In a recently published book, in Hebrew, called Criss Cross – Psychoanalysis, Art and Culture [1], one chapter, written by Rony Alfandary and titled Vishniac the Lone Photograph, was devoted to the Russian-American photographer Roman Vishniac (Wischniak, 1990-1887) [2, 3]. The author highlights and interprets the sharp shift Vishniac had made from photographing human figures and lives, mainly the culture of Jews in Central and Eastern Europe before the Holocaust, to focusing on microscopic animal photographs, after the war ended. Alfandary stresses that Vishniac’s pre-WWII works illustrate the extent of the destruction of Jewish life in Europe and claims that Vishniac felt the urge to do something to save the memory of his people, and set out to commemorate them in a monumental series of tens of thousands of photographs only a small part of which survived. After taking these photographs, Vishniac managed to escape to the United States, where he continued his photographic career but, as mentioned, almost completely stopped photographing human figures, resonating Theodore Adorno’s words: “To write a poem after Auschwitz is barbaric”. Alfandary chose to look at one post-war image, a photograph taken by Vishniac in the early 1950s of a fish living in the depths, known as the Oyster Toadfish. This photo adorns the entry dedicated to this fish in the online version of the Encyclopedia Britannica [4]. Vishniac photographed the fish as the fish was watching him, Alfandary writes, and this stare in the fish’s eyes is further echoed if the same photograph is placed in the context of other stares documented by Vishniac, the stares of the Jews he commemorated in Eastern Europe in the 1930s and could not save. When he set out on his travels in Eastern Europe, Vishniac further hoped that his artistic actions could bring about change and for this reason he made efforts to bring influential figures in American politics to see his photographs. These efforts failed and it was this failure, Alfandary asserts, that brought Vishniac thenceforth to choose to avoid taking photographs of people, as it was the human gaze that could also be read as a request for help from which Vishniac tried in his way to avoid, while dealing with guilt.

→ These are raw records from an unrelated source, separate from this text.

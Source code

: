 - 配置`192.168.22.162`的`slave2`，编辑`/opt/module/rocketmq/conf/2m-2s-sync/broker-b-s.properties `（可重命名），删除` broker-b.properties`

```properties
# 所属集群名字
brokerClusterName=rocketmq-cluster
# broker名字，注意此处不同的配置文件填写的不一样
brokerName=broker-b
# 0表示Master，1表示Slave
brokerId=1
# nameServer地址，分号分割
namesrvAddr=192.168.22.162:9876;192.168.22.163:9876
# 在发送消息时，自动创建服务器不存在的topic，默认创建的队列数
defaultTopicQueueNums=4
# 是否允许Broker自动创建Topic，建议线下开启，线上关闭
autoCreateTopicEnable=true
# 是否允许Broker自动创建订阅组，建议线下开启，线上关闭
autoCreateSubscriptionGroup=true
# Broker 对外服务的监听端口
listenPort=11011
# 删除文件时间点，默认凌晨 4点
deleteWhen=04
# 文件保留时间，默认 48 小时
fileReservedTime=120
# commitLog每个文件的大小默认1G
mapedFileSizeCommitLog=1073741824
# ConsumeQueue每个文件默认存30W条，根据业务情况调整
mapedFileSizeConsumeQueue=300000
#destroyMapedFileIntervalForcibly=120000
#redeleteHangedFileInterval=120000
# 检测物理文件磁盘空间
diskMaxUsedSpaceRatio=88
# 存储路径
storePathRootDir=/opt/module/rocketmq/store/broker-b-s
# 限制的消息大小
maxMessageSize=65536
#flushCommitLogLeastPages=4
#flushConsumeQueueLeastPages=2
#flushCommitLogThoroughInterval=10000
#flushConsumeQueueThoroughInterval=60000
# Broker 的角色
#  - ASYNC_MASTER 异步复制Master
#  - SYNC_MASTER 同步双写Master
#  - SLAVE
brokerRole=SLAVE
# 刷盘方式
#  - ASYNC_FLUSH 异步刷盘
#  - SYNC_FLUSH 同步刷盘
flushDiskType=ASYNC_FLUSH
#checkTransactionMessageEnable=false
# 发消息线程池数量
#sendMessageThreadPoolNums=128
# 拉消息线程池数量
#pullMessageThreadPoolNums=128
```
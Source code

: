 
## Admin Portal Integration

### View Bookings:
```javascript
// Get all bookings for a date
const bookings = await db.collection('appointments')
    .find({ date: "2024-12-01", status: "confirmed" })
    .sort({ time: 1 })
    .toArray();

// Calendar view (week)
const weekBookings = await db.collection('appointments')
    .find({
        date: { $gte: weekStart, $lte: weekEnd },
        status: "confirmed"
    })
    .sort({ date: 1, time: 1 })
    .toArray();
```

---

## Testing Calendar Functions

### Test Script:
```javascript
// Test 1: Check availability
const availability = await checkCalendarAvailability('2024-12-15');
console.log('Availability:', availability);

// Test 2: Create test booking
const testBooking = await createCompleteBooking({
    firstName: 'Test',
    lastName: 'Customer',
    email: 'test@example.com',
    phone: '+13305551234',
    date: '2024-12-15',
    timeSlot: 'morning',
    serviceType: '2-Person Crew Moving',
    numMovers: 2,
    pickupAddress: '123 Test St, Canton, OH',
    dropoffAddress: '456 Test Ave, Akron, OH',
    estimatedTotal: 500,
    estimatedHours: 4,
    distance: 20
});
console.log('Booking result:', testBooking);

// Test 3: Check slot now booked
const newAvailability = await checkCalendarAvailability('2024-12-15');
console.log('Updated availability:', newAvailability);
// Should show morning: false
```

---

Interpreting Vishniac through his supposed work of bereavement and guilt places us in the register of meaning. In The Interpretation of Dreams Sigmund Freud wrote that “in a certain number of dreams the division into short preliminary dreams and long subsequent dreams actually signifies a causal relation between the two portions” [5]. In other words, when a subject dreams two dreams in a row, in the same or not in the same night, one may consider the second dream as an interpretation of the first, A Posteriori, après-coup, Nachträglichkeit. S1 receives its meaning only after and by the appearance of S2. Hence, instead of interpreting Vishniac’s post-war animal photographs and connecting them with guilt, one may all the more so use these post-war photographs as an interpretation of Vishniac’s pre-war photography. That is to say, what is revealed in the photographs of animals, after the Holocaust, taken under laboratory conditions outside their natural living environment, is exactly that which was concealed and veiled in the eyes of the Jews in the photographs from the 1930s. A real that condemns human beings as organic bodies, organisms, a residual object petit a that is doomed be taken out of its living environment of and get disposed of.
“I call symptom that which comes from the real. It appears like a little fish whose voracious mouth only closes to make sense between its teeth”, so Lacan declares in La Troisième [6]. Thus, Vishniac’s Oyster Toadfish, a Predatory fish, returns as a living fish coming from the real. A symptom, Vishniac’s symptom, putting the signifying chain to a halt while escaping it – something is indeed caught but something else at the same time escapes [7]; an object petit a; outside of meaning, the Oyster Toadfish stands for a Real already impenetrable, condensed and embedded in the photographs of pre-WWII Jews. A real brutally exposed in the gap between figures of organic life and human life, as these people disappeared as living beings but remained frozen in photographs.
1. Criss-Cross – Psychoanalysis, Art and Culture, edited by Hilit Erel-Brodsky and published by Resling Publishers in November 2020
3. https://en.wikipedia.org/wiki/Roman_Vishniac
4. https://www.britannica.com/animal/oyster-toadfish
5. Strachey, J. (1953) The Standard Edition of the Complete Psychological Works of Sigmund Freud, Volume IV (1900): The Interpretation of Dreams, Chapter 6-III.
6. Lacan, J. La Troisième. La Cause freudienne 2011/3 (N° 79), pages 11-33 [my translation, Y.G].
7. Mauas, M. To Fail Better. Et-Lacan Actuel (2021), editors: Sharon Zvilli, Hilla, Shamir Sidi. [Hebrew].